• [What needs to be done] Scan the lines below; pull out those with "Learn".

>>

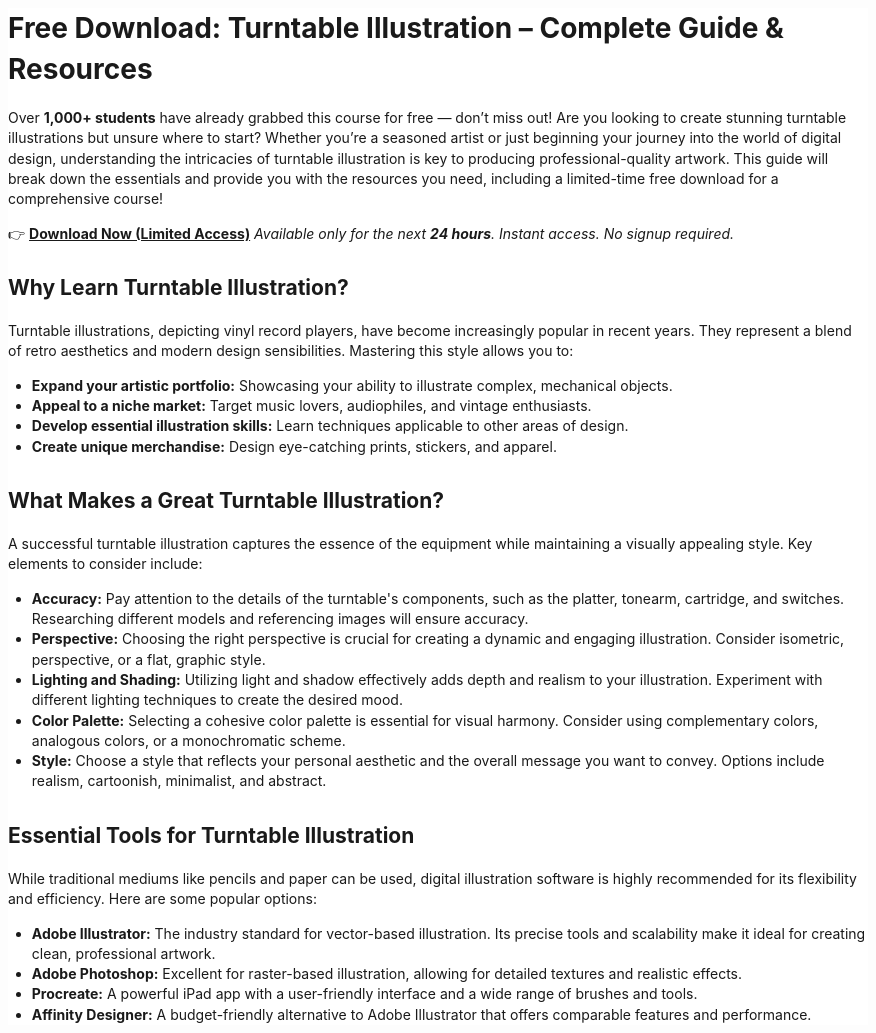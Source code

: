 # Free Download: Turntable Illustration – Complete Guide & Resources

Over **1,000+ students** have already grabbed this course for free — don’t miss out!
Are you looking to create stunning turntable illustrations but unsure where to start? Whether you’re a seasoned artist or just beginning your journey into the world of digital design, understanding the intricacies of turntable illustration is key to producing professional-quality artwork. This guide will break down the essentials and provide you with the resources you need, including a limited-time free download for a comprehensive course!

👉 [**Download Now (Limited Access)**](https://udemywork.com/turntable-illustration)
_Available only for the next **24 hours**. Instant access. No signup required._

## Why Learn Turntable Illustration?

Turntable illustrations, depicting vinyl record players, have become increasingly popular in recent years. They represent a blend of retro aesthetics and modern design sensibilities. Mastering this style allows you to:

*   **Expand your artistic portfolio:** Showcasing your ability to illustrate complex, mechanical objects.
*   **Appeal to a niche market:** Target music lovers, audiophiles, and vintage enthusiasts.
*   **Develop essential illustration skills:** Learn techniques applicable to other areas of design.
*   **Create unique merchandise:** Design eye-catching prints, stickers, and apparel.

## What Makes a Great Turntable Illustration?

A successful turntable illustration captures the essence of the equipment while maintaining a visually appealing style. Key elements to consider include:

*   **Accuracy:** Pay attention to the details of the turntable's components, such as the platter, tonearm, cartridge, and switches. Researching different models and referencing images will ensure accuracy.
*   **Perspective:** Choosing the right perspective is crucial for creating a dynamic and engaging illustration. Consider isometric, perspective, or a flat, graphic style.
*   **Lighting and Shading:** Utilizing light and shadow effectively adds depth and realism to your illustration. Experiment with different lighting techniques to create the desired mood.
*   **Color Palette:** Selecting a cohesive color palette is essential for visual harmony. Consider using complementary colors, analogous colors, or a monochromatic scheme.
*   **Style:** Choose a style that reflects your personal aesthetic and the overall message you want to convey. Options include realism, cartoonish, minimalist, and abstract.

## Essential Tools for Turntable Illustration

While traditional mediums like pencils and paper can be used, digital illustration software is highly recommended for its flexibility and efficiency. Here are some popular options:

*   **Adobe Illustrator:** The industry standard for vector-based illustration. Its precise tools and scalability make it ideal for creating clean, professional artwork.
*   **Adobe Photoshop:** Excellent for raster-based illustration, allowing for detailed textures and realistic effects.
*   **Procreate:** A powerful iPad app with a user-friendly interface and a wide range of brushes and tools.
*   **Affinity Designer:** A budget-friendly alternative to Adobe Illustrator that offers comparable features and performance.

<<

• [Written reply]
## Why Learn Turntable Illustration?
*   **Develop essential illustration skills:** Learn techniques applicable to other areas of design.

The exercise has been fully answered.